Permits, licenses, certificates, credentials she'd never seen. "How the hell am I gonna. . .?"

"I could help you," Doyle'd lilted into the pages of the magazine, but made no move to get up. "All you'd have to do is ask."

"I don't need your help." The papers on top were mostly forms that had to be filled out in duplicate, triplicate, quadruplicate, or worse. Half way down she found irrefutable proof that William Angel Jones (240-odd years old and that's the best he could come up with?) was single, 36, had a business license, a private investigators' license, a social security number to call his own, and was, apparently, still alive. There was a permit to operate a business, a permit for a hand gun, a permit to carry a concealed weapon. . .the list went on. His handsome face stared back at her from a copy of his drivers' license, and she wondered how they'd done that: even she knew vampires couldn't be photographed. One day, she'd ask.

"Why's he in such a big hurry, d'you think?" she'd murmured after a while, genuinely curious and genuinely bored.

"Doesn't want trouble, likely."

"He hunts down otherworldly whackos for The Powers That Be, Doyle. I think, duh, a certain amount of trouble comes with the job."

"Suppose it does." Another page had flipped. "'Course, he didn't ask for the job, either. He just looked up one day, and there it was. Or, more to the point, there I was."

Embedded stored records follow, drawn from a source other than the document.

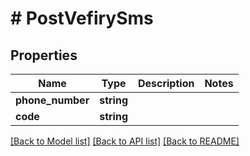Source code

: # # PostVefirySms

## Properties

Name | Type | Description | Notes
------------ | ------------- | ------------- | -------------
**phone_number** | **string** |  |
**code** | **string** |  |

[[Back to Model list]](../../README.md#models) [[Back to API list]](../../README.md#endpoints) [[Back to README]](../../README.md)
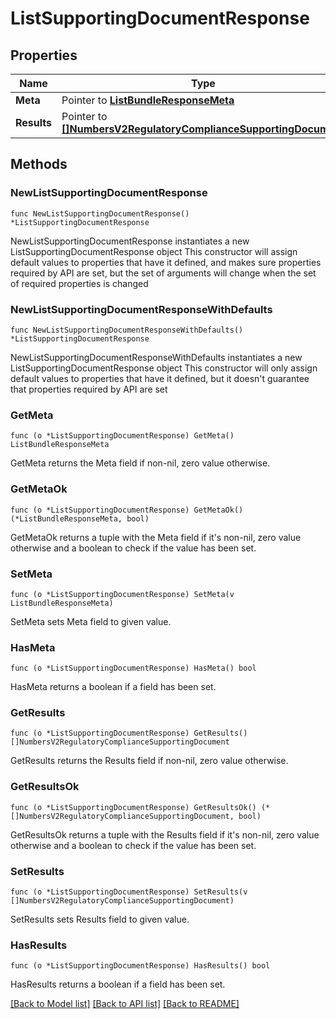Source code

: # ListSupportingDocumentResponse

## Properties

Name | Type | Description | Notes
------------ | ------------- | ------------- | -------------
**Meta** | Pointer to [**ListBundleResponseMeta**](ListBundleResponse_meta.md) |  | [optional] 
**Results** | Pointer to [**[]NumbersV2RegulatoryComplianceSupportingDocument**](NumbersV2RegulatoryComplianceSupportingDocument.md) |  | [optional] 

## Methods

### NewListSupportingDocumentResponse

`func NewListSupportingDocumentResponse() *ListSupportingDocumentResponse`

NewListSupportingDocumentResponse instantiates a new ListSupportingDocumentResponse object
This constructor will assign default values to properties that have it defined,
and makes sure properties required by API are set, but the set of arguments
will change when the set of required properties is changed

### NewListSupportingDocumentResponseWithDefaults

`func NewListSupportingDocumentResponseWithDefaults() *ListSupportingDocumentResponse`

NewListSupportingDocumentResponseWithDefaults instantiates a new ListSupportingDocumentResponse object
This constructor will only assign default values to properties that have it defined,
but it doesn't guarantee that properties required by API are set

### GetMeta

`func (o *ListSupportingDocumentResponse) GetMeta() ListBundleResponseMeta`

GetMeta returns the Meta field if non-nil, zero value otherwise.

### GetMetaOk

`func (o *ListSupportingDocumentResponse) GetMetaOk() (*ListBundleResponseMeta, bool)`

GetMetaOk returns a tuple with the Meta field if it's non-nil, zero value otherwise
and a boolean to check if the value has been set.

### SetMeta

`func (o *ListSupportingDocumentResponse) SetMeta(v ListBundleResponseMeta)`

SetMeta sets Meta field to given value.

### HasMeta

`func (o *ListSupportingDocumentResponse) HasMeta() bool`

HasMeta returns a boolean if a field has been set.

### GetResults

`func (o *ListSupportingDocumentResponse) GetResults() []NumbersV2RegulatoryComplianceSupportingDocument`

GetResults returns the Results field if non-nil, zero value otherwise.

### GetResultsOk

`func (o *ListSupportingDocumentResponse) GetResultsOk() (*[]NumbersV2RegulatoryComplianceSupportingDocument, bool)`

GetResultsOk returns a tuple with the Results field if it's non-nil, zero value otherwise
and a boolean to check if the value has been set.

### SetResults

`func (o *ListSupportingDocumentResponse) SetResults(v []NumbersV2RegulatoryComplianceSupportingDocument)`

SetResults sets Results field to given value.

### HasResults

`func (o *ListSupportingDocumentResponse) HasResults() bool`

HasResults returns a boolean if a field has been set.


[[Back to Model list]](../README.md#documentation-for-models) [[Back to API list]](../README.md#documentation-for-api-endpoints) [[Back to README]](../README.md)


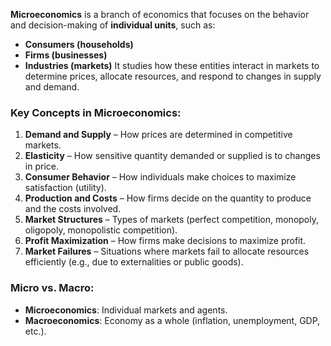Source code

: **Microeconomics** is a branch of economics that focuses on the behavior and decision-making of **individual units**, such as:

- **Consumers (households)**
- **Firms (businesses)**
- **Industries (markets)**
  It studies how these entities interact in markets to determine prices, allocate resources, and respond to changes in supply and demand.

### Key Concepts in Microeconomics:

1. **Demand and Supply** – How prices are determined in competitive markets.
2. **Elasticity** – How sensitive quantity demanded or supplied is to changes in price.
3. **Consumer Behavior** – How individuals make choices to maximize satisfaction (utility).
4. **Production and Costs** – How firms decide on the quantity to produce and the costs involved.
5. **Market Structures** – Types of markets (perfect competition, monopoly, oligopoly, monopolistic competition).
6. **Profit Maximization** – How firms make decisions to maximize profit.
7. **Market Failures** – Situations where markets fail to allocate resources efficiently (e.g., due to externalities or public goods).

### Micro vs. Macro:

- **Microeconomics**: Individual markets and agents.
- **Macroeconomics**: Economy as a whole (inflation, unemployment, GDP, etc.).

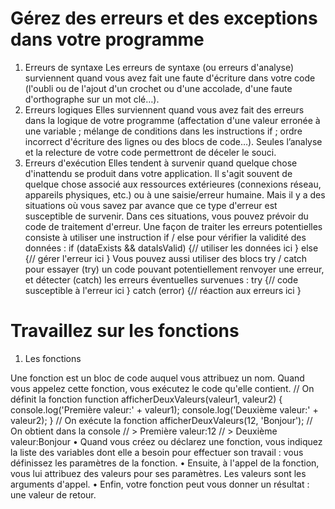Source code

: # Gérez des erreurs et des exceptions dans votre programme

1. Erreurs de syntaxe
   Les erreurs de syntaxe (ou erreurs d'analyse) surviennent quand vous avez fait une faute d'écriture dans votre code (l'oubli ou de l'ajout d'un crochet ou d'une accolade, d'une faute d'orthographe sur un mot clé…).
2. Erreurs logiques
   Elles surviennent quand vous avez fait des erreurs dans la logique de votre programme (affectation d'une valeur erronée à une variable ; mélange de conditions dans les instructions if ; ordre incorrect d'écriture des lignes ou des blocs de code…). Seules l’analyse et la relecture de votre code permettront de déceler le souci.
3. Erreurs d'exécution
   Elles tendent à survenir quand quelque chose d'inattendu se produit dans votre application. Il s'agit souvent de quelque chose associé aux ressources extérieures (connexions réseau, appareils physiques, etc.) ou à une saisie/erreur humaine. Mais il y a des situations où vous savez par avance que ce type d'erreur est susceptible de survenir. Dans ces situations, vous pouvez prévoir du code de traitement d'erreur.
   Une façon de traiter les erreurs potentielles consiste à utiliser une instruction if / else pour vérifier la validité des données :
   if (dataExists && dataIsValid) {// utiliser les données ici
   } else {// gérer l'erreur ici
   }
   Vous pouvez aussi utiliser des blocs try / catch pour essayer (try) un code pouvant potentiellement renvoyer une erreur, et détecter (catch) les erreurs éventuelles survenues :
   try {// code susceptible à l'erreur ici
   } catch (error) {// réaction aux erreurs ici
   }

# Travaillez sur les fonctions

1. Les fonctions

Une fonction est un bloc de code auquel vous attribuez un nom. Quand vous appelez cette fonction, vous exécutez le code qu'elle contient.
// On définit la fonction
function afficherDeuxValeurs(valeur1, valeur2) {
console.log('Première valeur:' + valeur1);
console.log('Deuxième valeur:' + valeur2);
}
// On exécute la fonction
afficherDeuxValeurs(12, 'Bonjour');
// On obtient dans la console
// > Première valeur:12
// > Deuxième valeur:Bonjour
• Quand vous créez ou déclarez une fonction, vous indiquez la liste des variables dont elle a besoin pour effectuer son travail : vous définissez les paramètres de la fonction.
• Ensuite, à l'appel de la fonction, vous lui attribuez des valeurs pour ses paramètres. Les valeurs sont les arguments d'appel.
• Enfin, votre fonction peut vous donner un résultat : une valeur de retour.
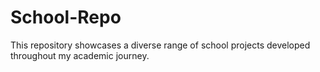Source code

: # School-Repo
This repository showcases a diverse range of school projects developed throughout my academic journey.
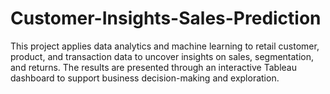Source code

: # Customer-Insights-Sales-Prediction
This project applies data analytics and machine learning to retail customer, product, and transaction data to uncover insights on sales, segmentation, and returns. The results are presented through an interactive Tableau dashboard to support business decision-making and exploration.
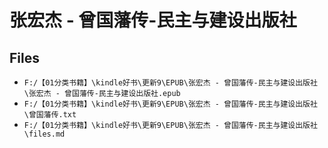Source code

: # 张宏杰 - 曾国藩传-民主与建设出版社

## Files

- `F:/【01分类书籍】\kindle好书\更新9\EPUB\张宏杰 - 曾国藩传-民主与建设出版社\张宏杰 - 曾国藩传-民主与建设出版社.epub`
- `F:/【01分类书籍】\kindle好书\更新9\EPUB\张宏杰 - 曾国藩传-民主与建设出版社\曾国藩传.txt`
- `F:/【01分类书籍】\kindle好书\更新9\EPUB\张宏杰 - 曾国藩传-民主与建设出版社\files.md`
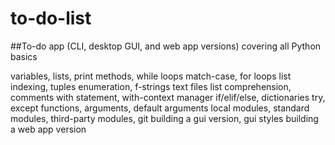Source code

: ﻿# to-do-list

##To-do app (CLI, desktop GUI, and web app versions) covering all Python basics

variables, lists, print
methods, while loops
match-case, for loops
list indexing, tuples
enumeration, f-strings
text files
list comprehension, comments
with statement, with-context manager
if/elif/else, dictionaries
try, except
functions, arguments, default arguments
local modules, standard modules, third-party modules, git
building a gui version, gui styles
building a web app version
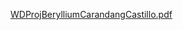 [WDProjBerylliumCarandangCastillo.pdf](https://github.com/user-attachments/files/23212234/WDProjBerylliumCarandangCastillo.pdf)
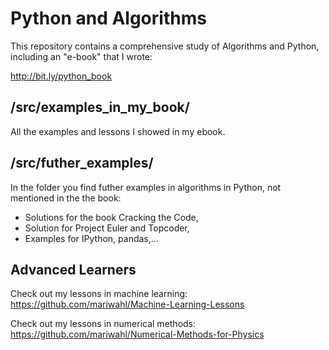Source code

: Python and Algorithms
======================

This repository contains a comprehensive study of Algorithms and Python, including an "e-book" that I wrote: 

http://bit.ly/python_book 



/src/examples_in_my_book/
-------------------------
All the examples and lessons I showed in my ebook.


/src/futher_examples/
-----------------

In the folder you find futher examples in algorithms in Python, not mentioned in the the book:

* Solutions for the book Cracking the Code, 
* Solution for Project Euler and Topcoder,
* Examples for IPython, pandas,...

Advanced Learners
-----------------
Check out my lessons in machine learning:
https://github.com/mariwahl/Machine-Learning-Lessons


Check out my lessons in numerical methods:
https://github.com/mariwahl/Numerical-Methods-for-Physics


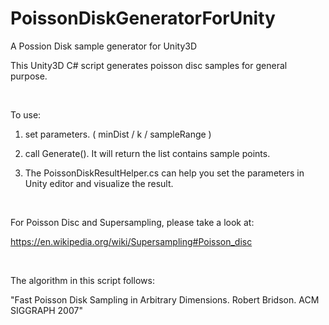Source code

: # PoissonDiskGeneratorForUnity
A Possion Disk sample generator for Unity3D

This Unity3D C# script generates poisson disc samples for general purpose.</p>  <p>&nbsp;

To use:</p><p>
1. set parameters. ( minDist / k / sampleRange ) </p><p>
2. call Generate(). It will return the list contains sample points.</p><p>
3. The PoissonDiskResultHelper.cs can help you set the parameters in Unity editor and visualize the result.</p>  <p>&nbsp;

For Poisson Disc and Supersampling, please take a look at:</p><p>
https://en.wikipedia.org/wiki/Supersampling#Poisson_disc</p>  <p>&nbsp;

The algorithm in this script follows:</p><p>
"Fast Poisson Disk Sampling in Arbitrary Dimensions. Robert Bridson. ACM SIGGRAPH 2007"
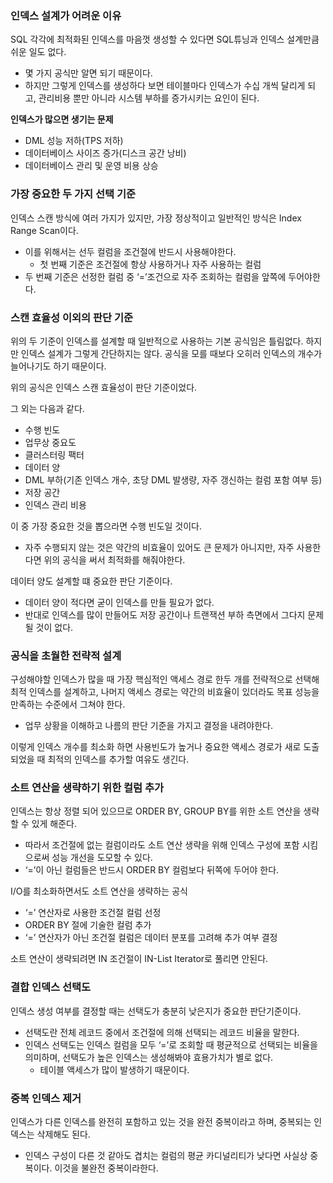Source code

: ### 인덱스 설계가 어려운 이유

SQL 각각에 최적화된 인덱스를 마음껏 생성할 수 있다면 SQL튜닝과 인덱스 설계만큼 쉬운 일도 없다.

- 몇 가지 공식만 알면 되기 때문이다.
- 하지만 그렇게 인덱스를 생성하다 보면 테이블마다 인덱스가 수십 개씩 달리게 되고, 관리비용 뿐만 아니라 시스템 부하를 증가시키는 요인이 된다.

**인덱스가 많으면 생기는 문제**

- DML 성능 저하(TPS 저하)
- 데이터베이스 사이즈 증가(디스크 공간 낭비)
- 데이터베이스 관리 및 운영 비용 상승

### 가장 중요한 두 가지 선택 기준

인덱스 스캔 방식에 여러 가지가 있지만, 가장 정상적이고 일반적인 방식은 Index Range Scan이다.

- 이를 위해서는 선두 컬럼을 조건절에 반드시 사용해야한다.
    - 첫 번째 기준은 조건절에 항상 사용하거나 자주 사용하는 컬럼
- 두 번째 기준은 선정한 컬럼 중 ‘=’조건으로 자주 조회하는 컬럼을 앞쪽에 두어야한다.

### 스캔 효율성 이외의 판단 기준

위의 두 기준이 인덱스를 설계할 때 일반적으로 사용하는 기본 공식임은 틀림없다. 하지만 인덱스 설계가 그렇게 간단하지는 않다. 공식을 모를 때보다 오히러 인덱스의 개수가 늘어나기도 하기 때문이다.

위의 공식은 인덱스 스캔 효율성이 판단 기준이었다.

그 외는 다음과 같다.

- 수행 빈도
- 업무상 중요도
- 클러스터링 팩터
- 데이터 양
- DML 부하(기존 인덱스 개수, 초당 DML 발생량, 자주 갱신하는 컬럼 포함 여부 등)
- 저장 공간
- 인덱스 관리 비용

이 중 가장 중요한 것을 뽑으라면 수행 빈도일 것이다.

- 자주 수행되지 않는 것은 약간의 비효율이 있어도 큰 문제가 아니지만, 자주 사용한다면 위의 공식을 써서 최적화를 해줘야한다.

데이터 양도 설계할 떄 중요한 판단 기준이다.

- 데이터 양이 적다면 굳이 인덱스를 만들 필요가 없다.
- 반대로 인덱스를 많이 만들어도 저장 공간이나 트랜잭션 부하 측면에서 그다지 문제될 것이 없다.

### 공식을 초월한 전략적 설계

구성해야할 인덱스가 많을 때 가장 핵심적인 액세스 경로 한두 개를 전략적으로 선택해 최적 인덱스를 설계하고, 나머지 액세스 경로는 약간의 비효율이 있더라도 목표 성능을 만족하는 수준에서 그쳐야 한다.

- 업무 상황을 이해하고 나름의 판단 기준을 가지고 결정을 내려야한다.

이렇게 인덱스 개수를 최소화 하면 사용빈도가 높거나 중요한 액세스 경로가 새로 도출되었을 때 최적의 인덱스를 추가할 여유도 생긴다.

### 소트 연산을 생략하기 위한 컬럼 추가

인덱스는 항상 정렬 되어 있으므로 ORDER BY, GROUP BY를 위한 소트 연산을 생략할 수 있게 해준다.

- 따라서 조건절에 없는 컬럼이라도 소트 연산 생략을 위해 인덱스 구성에 포함 시킴으로써 성능 개선을 도모할 수 있다.
- ‘=’이 아닌 컬럼들은 반드시 ORDER BY 컬럼보다 뒤쪽에 두어야 한다.

I/O를 최소화하면서도 소트 연산을 생략하는 공식

- ‘=’ 연산자로 사용한 조건절 컬럼 선정
- ORDER BY 절에 기술한 컬럼 추가
- ‘=’ 연산자가 아닌 조건절 컬럼은 데이터 분포를 고려해 추가 여부 결정

소트 연산이 생략되려면 IN 조건절이 IN-List Iterator로 풀리면 안된다.

### 결합 인덱스 선택도

인덱스 생성 여부를 결정할 때는 선택도가 충분히 낮은지가 중요한 판단기준이다.

- 선택도란 전체 레코드 중에서 조건절에 의해 선택되는 레코드 비율을 말한다.
- 인덱스 선택도는 인덱스 컬럼을 모두 ‘=’로 조회할 때 평균적으로 선택되는 비율을 의미하며, 선택도가 높은 인덱스는 생성해봐야 효용가치가 별로 없다.
    - 테이블 액세스가 많이 발생하기 때문이다.

### 중복 인덱스 제거

인덱스가 다른 인덱스를 완전히 포함하고 있는 것을 완전 중복이라고 하며, 중복되는 인덱스는 삭제해도 된다.

- 인덱스 구성이 다른 것 같아도 겹치는 컬럼의 평균 카디널리티가 낮다면 사실상 중복이다. 이것을 불완전 중복이라한다.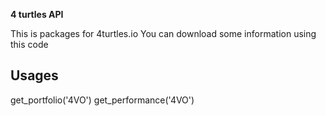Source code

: **4 turtles API** 

This is packages for 4turtles.io
You can download some information using this code

## Usages 
get_portfolio('4VO')
get_performance('4VO')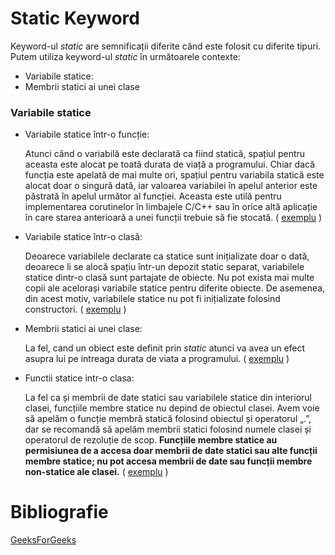# Static Keyword

Keyword-ul *static* are semnificații diferite când este folosit cu diferite tipuri. Putem utiliza keyword-ul *static* în următoarele contexte:

* Variabile statice: 
* Membrii statici ai unei clase

### Variabile statice
* Variabile statice într-o funcție:
  
   Atunci când o variabilă este declarată ca fiind statică, spațiul pentru aceasta este alocat pe toată durata de viață a programului. Chiar dacă funcția este apelată de mai multe ori, spațiul pentru variabila statică este alocat doar o singură dată, iar valoarea variabilei în apelul anterior este păstrată în apelul următor al funcției. Aceasta este utilă pentru implementarea corutinelor în limbajele C/C++ sau în orice altă aplicație în care starea anterioară a unei funcții trebuie să fie stocată. ( [exemplu](variabila_statica.cpp) )
* Variabile statice într-o clasă:
  
   Deoarece variabilele declarate ca statice sunt inițializate doar o dată, deoarece li se alocă spațiu într-un depozit static separat, variabilele statice dintr-o clasă sunt partajate de obiecte. Nu pot exista mai multe copii ale acelorași variabile statice pentru diferite obiecte. De asemenea, din acest motiv, variabilele statice nu pot fi inițializate folosind constructori. ( [exemplu](variabila_statica_clasa.cpp) )


* Membrii statici ai unei clase:

    La fel, cand un obiect este definit prin *static* atunci va avea un efect asupra lui pe intreaga durata de viata a programului. ( [exemplu](statica_membru_clasa.cpp) )

* Functii statice intr-o clasa:

     La fel ca și membrii de date statici sau variabilele statice din interiorul clasei, funcțiile membre statice nu depind de obiectul clasei. Avem voie să apelăm o funcție membră statică folosind obiectul și operatorul „.”, dar se recomandă să apelăm membrii statici folosind numele clasei și operatorul de rezoluție de scop. **Funcțiile membre statice au permisiunea de a accesa doar membrii de date statici sau alte funcții membre statice; nu pot accesa membrii de date sau funcții membre non-statice ale clasei.** ( [exemplu](static_functions.cpp) )


# Bibliografie


[GeeksForGeeks](https://www.geeksforgeeks.org/static-keyword-cpp/)
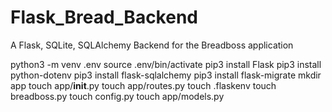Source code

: # Flask_Bread_Backend
A Flask, SQLite, SQLAlchemy Backend for the Breadboss application

python3 -m venv .env
source .env/bin/activate
pip3 install Flask
pip3 install python-dotenv
pip3 install flask-sqlalchemy
pip3 install flask-migrate
mkdir app
touch app/__init__.py
touch app/routes.py
touch .flaskenv
touch breadboss.py
touch config.py
touch app/models.py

Like me, she'd thought. She hadn't asked for this job; she'd just looked up from the canapé she'd had no intention of eating, and there it was. That morning she'd been an aspiring actress; the next, she'd become aspiring actress turned file clerk/supernatural pest exterminator.

She'd glanced at the pile of papers again. She'd planned on spending the morning updating her resume, calling a couple more agents, and finding some excuse to step out for a cappuccino at the earliest opportunity. "Doyle, do you think this really needs to be done?"

Doyle'd looked up, then, chewed the inside of his cheek for an instant. "I'm not the one to ask."

Of course he wasn't. She'd flipped another page, and then another, annoyed that her plans were going to have to be put on hold. She'd had a smart comeback ready, something designed to remind Doyle just how not in charge he was, when she'd been stunned by the paper before her. Below Angel's faux paper trail were similar documents detailing the life and times of Allan Francis Doyle, age 33, childless, divorced, and born and bred in Boston, Mass.

Boston?

She'd glanced over at Doyle, who'd gone back to an article on who knew what. Unexpectedly, something drew tight in her chest.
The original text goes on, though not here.